Bloccare l'odio

Pubblicato il 06-10-2023

di Pierluigi Conzo

Con il radicarsi dei social media nelle abitudini e nei comportamenti quotidiani si è verificato anche un incremento (o una maggiore visibilità) di gruppi basati sull'odio.
Molto spesso tali gruppi assumono la forma di vere e proprie organizzazioni terroristiche e criminali, che cercano di utilizzare piattaforme online per diffondere meglio la propria ideologia, reclutare nuovi membri e coordinare il comportamento dei membri esistenti. Queste organizzazioni cercano di sfruttare i social network o altri canali online a causa della capacità di queste piattaforme di diffondere informazioni in modo rapido e capillare. Per arginare questo fenomeno, i maggiori social media cercano di limitare l’operatività online di tali organizzazioni, spesso rimuovendo i membri o adottando il deplatforming, cioè impedendo a chi ha opinioni inaccettabili o offensive di contribuire a un forum o un dibattito, ad esempio bloccandoli sulla piattaforma.

In che misura questi interventi riescono a risolvere il problema?
Un recente studio pubblicato sulla prestigiosa rivista scientifica PNAS cerca di rispondere a questa domanda. Gli autori utilizzano una tecnica econometrica nota come differences- in-differences, ovvero "differenze- nelle-differenze", basata sulla comparazione dei risultati di un intervento prima e dopo lo stesso, e tra chi è stato affetto dall’intervento (“trattato”) e chi no. La tecnica usata degli autori in particolare sfrutta i tempi scaglionati di sei eventi di deplatforming (l’intervento di cui si vuole valutare l’efficacia) sia a livello di organizzazione che a livello di utente.

Gli autori si focalizzano sugli effetti delle “interruzioni strategiche delle reti”, una tipologia di deplatforming in cui i membri centrali di un'organizzazione basata sull'odio vengono rimossi dalla piattaforma contemporaneamente, eliminando la leadership online dell'organizzazione. L'obiettivo di questo approccio è disturbare le attività dell'organizzazione rimuovendo simultaneamente i membri chiave di un'organizzazione dalla piattaforma, al fine di disarticolare la loro leadership e ostacolare la loro capacità di riorganizzarsi e diffondere contenuti dannosi. Se tale approccio risultasse efficace, il pubblico target dell'organizzazione online dovrebbe essere esposto a meno contenuti di radicalizzazione e odio, e ridurre quindi la loro produzione.
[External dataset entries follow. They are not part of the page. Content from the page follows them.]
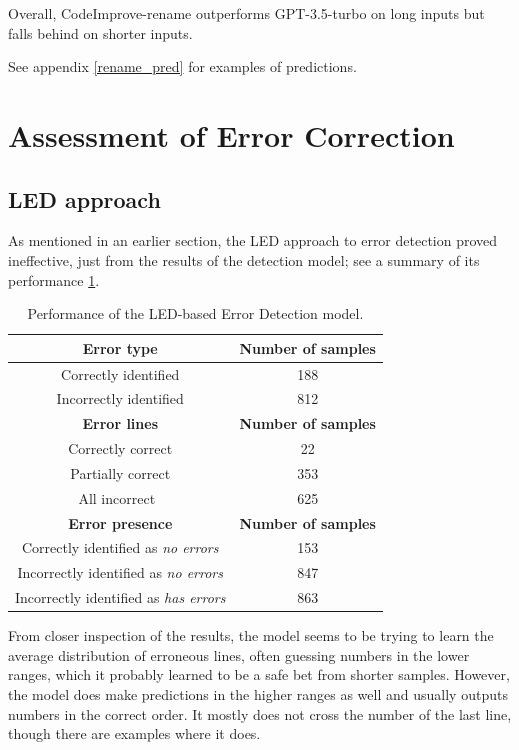         Overall, CodeImprove-rename outperforms GPT-3.5-turbo on long inputs but falls behind on shorter inputs.

        See appendix \ref{rename_pred} for examples of predictions.
        
    \section{Assessment of Error Correction}
        \subsection{LED approach}
        As mentioned in an earlier section, the LED approach to error detection proved ineffective, just from the results of the detection model; see a summary of its performance \ref{tab:error_detection}.
        \begin{table}[H]
            \centering
            \begin{tabular}{|c|c|}
            \hline
            \textbf{Error type} & \textbf{Number of samples}  \\
            \hline
            Correctly identified & 188 \\
            Incorrectly identified & 812 \\
            \hline
            \hline
            \textbf{Error lines} & \textbf{Number of samples}  \\
            \hline
            Correctly correct & 22 \\
            Partially correct & 353 \\
            All incorrect\ & 625 \\
            \hline
            \hline
            \textbf{Error presence} & \textbf{Number of samples}  \\
            \hline
            Correctly identified as \textit{no errors} & 153 \\
            Incorrectly identified as \textit{no errors} & 847 \\
            Incorrectly identified as \textit{has errors} & 863 \\
            \hline
            \end{tabular}
            \caption{Performance of the LED-based Error Detection model.}
            \label{tab:error_detection}
        \end{table}

        From closer inspection of the results, the model seems to be trying to learn the average distribution of erroneous lines, often guessing numbers in the lower ranges, which it probably learned to be a safe bet from shorter samples. However, the model does make predictions in the higher ranges as well and usually outputs numbers in the correct order. It mostly does not cross the number of the last line, though there are examples where it does.

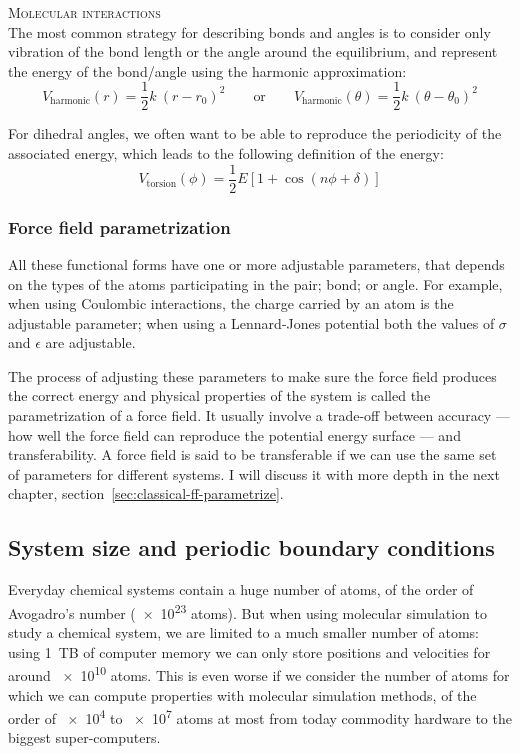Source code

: \documentclass[thesis]{subfiles}
\begin{document}
\textsc{Molecular interactions}\\[0.1\baselineskip]
The most common strategy for describing bonds and angles is to consider only
vibration of the bond length or the angle around the equilibrium, and represent
the energy of the bond/angle using the harmonic approximation:
\[V_\text{harmonic}(r) = \frac 12 k \ (r - r_0)^2 \qquad\text{or}\qquad V_\text{harmonic}(\theta) = \frac 12 k \ (\theta - \theta_0)^2 \]

For dihedral angles, we often want to be able to reproduce the periodicity of
the associated energy, which leads to the following definition of the energy:
\[V_\text{torsion}(\phi) = \frac 12 E \left[1 + \cos(n \phi + \delta)\right] \]

\subsubsection{Force field parametrization}

All these functional forms have one or more adjustable parameters, that depends
on the types of the atoms participating in the pair; bond; or angle. For
example, when using Coulombic interactions, the charge carried by an atom is the
adjustable parameter; when using a Lennard-Jones potential both the values of
$\sigma$ and $\epsilon$ are adjustable.

The process of adjusting these parameters to make sure the force field produces
the correct energy and physical properties of the system is called the
parametrization of a force field. It usually involve a trade-off between
accuracy --- \ie how well the force field can reproduce the potential energy
surface --- and transferability. A force field is said to be transferable if we
can use the same set of parameters for different systems. I will discuss it with
more depth in the next chapter, section~\ref{sec:classical-ff-parametrize}.

\subsection{System size and periodic boundary conditions}

Everyday chemical systems contain a huge number of atoms, of the order of
Avogadro's number (\SI{e23}{} atoms). But when using molecular simulation to
study a chemical system, we are limited to a much smaller number of atoms: using
\SI{1}{TB} of computer memory we can only store positions and velocities for
around \SI{e10}{} atoms. This is even worse if we consider the number of atoms
for which we can compute properties with molecular simulation methods, of the
order of \SI{e4}{} to \SI{e7}{} atoms at most from today commodity hardware to
the biggest super-computers.
\end{document}
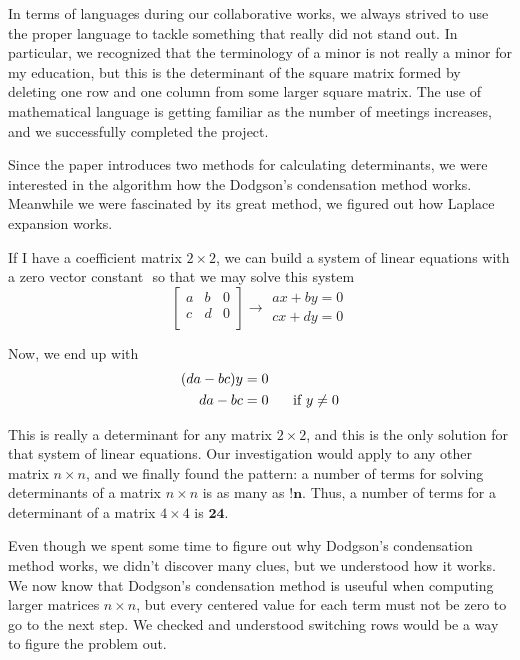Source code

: \documentclass[12pt]{article}
\newcommand{\matxx}[2] {
\begin{bmatrix}
  #1 \\
  #2 \\
\end{bmatrix}
}
\newcommand{\arrow}[1] {\xrightarrow[]{\text{#1}}}
\begin{document}
In terms of languages during our collaborative works, we always strived to use the proper language to tackle something that really did not stand out. In particular, we recognized that the terminology of a minor is not really a minor for my education, but this is the determinant of the square matrix formed by deleting one row and one column from some larger square matrix. The use of mathematical language is getting familiar as the number of meetings increases, and we successfully completed the project.

Since the paper introduces two methods for calculating determinants,
we were interested in the algorithm how the Dodgson's condensation method works.
Meanwhile we were fascinated by its great method, we figured out how Laplace expansion works.

If I have a coefficient matrix \(2 \times 2\), we can build a system of linear equations with a zero vector constant \(\)
so that we may solve this system
\[
  \matxx{a & b & 0}{c & d & 0}
  \arrow{}
  \begin{matrix}
    ax + by = 0 \\
    cx + dy = 0
  \end{matrix}
\]

Now, we end up with
\[
  \begin{split}
    (da - bc)y  & = 0 \\
    da - bc & = 0 \hspace{0.5cm} \mbox{ if } y \neq 0
  \end{split}
\]

\noindent This is really a determinant for any matrix \(2 \times 2\), and this is the only solution
for that system of linear equations. Our investigation would apply to any other matrix \(n \times n\), and we finally found the pattern:
a number of terms for solving determinants of a matrix \(n \times n\) is as many as \(\mathbf{!n}\). Thus, a number of terms for a determinant of a matrix \(4 \times 4\) is \(\mathbf{24}\).

\bigskip

\noindent Even though we spent some time to figure out why Dodgson's condensation method works,
we didn't discover many clues, but we understood how it works. We now know that
Dodgson's condensation method is useuful when computing larger matrices \(n \times n\), but
every centered value for each term must not be zero to go to the next step. We checked and understood switching rows would be a way to
figure the problem out.

\bigskip
\end{document}
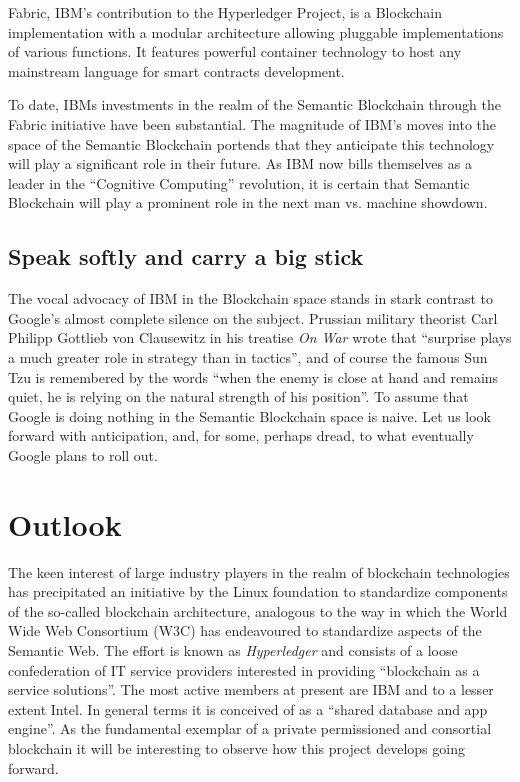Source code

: Fabric, IBM's contribution to the Hyperledger Project, is a Blockchain implementation with a modular architecture allowing pluggable implementations of various functions. It features powerful container technology to host any mainstream language for smart contracts development.

To date, IBMs investments in the realm of the Semantic Blockchain through the Fabric initiative have been substantial. The magnitude of IBM's moves into the space of the Semantic Blockchain portends that they anticipate this technology will play a significant role in their future. As IBM now bills themselves as a leader in the ``Cognitive Computing'' revolution, it is certain that Semantic Blockchain will play a prominent role in the next man vs. machine showdown.

\subsection*{Speak softly and carry a big stick}

The vocal advocacy of IBM in the Blockchain space stands in stark contrast to Google's almost complete silence on the subject. Prussian military theorist Carl Philipp Gottlieb von Clausewitz in his treatise \textit{On War} wrote that ``surprise plays a much greater role in strategy than in tactics'', and of course the famous Sun Tzu is remembered by the words ``when the enemy is close at hand and remains quiet, he is relying on the natural strength of his position''. 
To assume that Google is doing nothing in the Semantic Blockchain space is naive. 
Let us look forward with anticipation, and, for some, perhaps dread, to what eventually Google plans to roll out.

\section{Outlook\label{sec:outlook}}

The keen interest of large industry players in the realm of blockchain technologies has precipitated an initiative by the Linux foundation to standardize components of the so-called blockchain architecture, analogous to the way in which the World Wide Web Consortium (W3C) has endeavoured to standardize aspects of the Semantic Web. 
The effort is known as \textit{Hyperledger} and consists of a loose confederation of IT service providers interested in providing ``blockchain as a service solutions''. 
The most active members at present are IBM and to a lesser extent Intel. 
In general terms it is conceived of as a ``shared database and app engine''. 
As the fundamental exemplar of a private permissioned and consortial blockchain it will be interesting to observe how this project develops going forward.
I risultati sono positivi. Le interruzioni strategiche delle reti sembrano contribuire alla creazione di una piattaforma più salutare, dove i membri del pubblico target delle organizzazioni basate sull'odio riducono il consumo e la produzione di contenuti odiosi e interagiscono meno con gli altri membri del pubblico. Tuttavia, questi sono risultati aggregati, che mascherano una sostanziale eterogeneità tra i membri del pubblico che interagiscono maggiormente prima dell’intervento e quelli meno coinvolti.
Mentre questi ultimi riducono il loro coinvolgimento con i contenuti odiosi e con gli altri membri del pubblico a seguito della rimozione della leadership, coloro, invece, che sono più attivi reagiscono in modo opposto a quello che ci si aspetterebbe da tale misura. Essi aumentano, cioè, il consumo e la produzione di contenuti odiosi e interagiscono maggiormente con gli altri membri del pubblico. Tale reazione avversa è, comunque, di breve durata. Entro due mesi dall’intervento di deplatforming, anche coloro che sono più vicini all'organizzazione riducono il loro coinvolgimento con i contenuti odiosi e con il resto della rete.

In generale, i risultati di questo sono piuttosto incoraggianti: le interruzioni strategiche delle reti migliorano la qualità dei contenuti creati e consumati da quella parte degli utenti che sono più a rischio di essere influenzati o “captati”, ovvero coloro che sono meno vicini all'organizzazione. Se le interruzioni sembrano incoraggiare – invece che calmare – una parte del pubblico nel breve termine, tale risultato sembra comunque invertirsi nel lungo termine.

Disturbare, quindi, la leadership di un'organizzazione basata sull’odio può indebolirla, rendendola meno capace di disseminare contenuti negativi e fortificarsi.
Un altro aspetto importante per la portata dei risultati è il nesso potenziale tra l’online e la realtà. Inibendo la circolazione dell’odio online si può anche influenzare il comportamento offline. Gli autori di reati di odio, infatti, riconoscono l'influenza di gruppi online sul loro comportamento e l'uso dei social media è associato a una maggiore incidenza di reati di odio offline.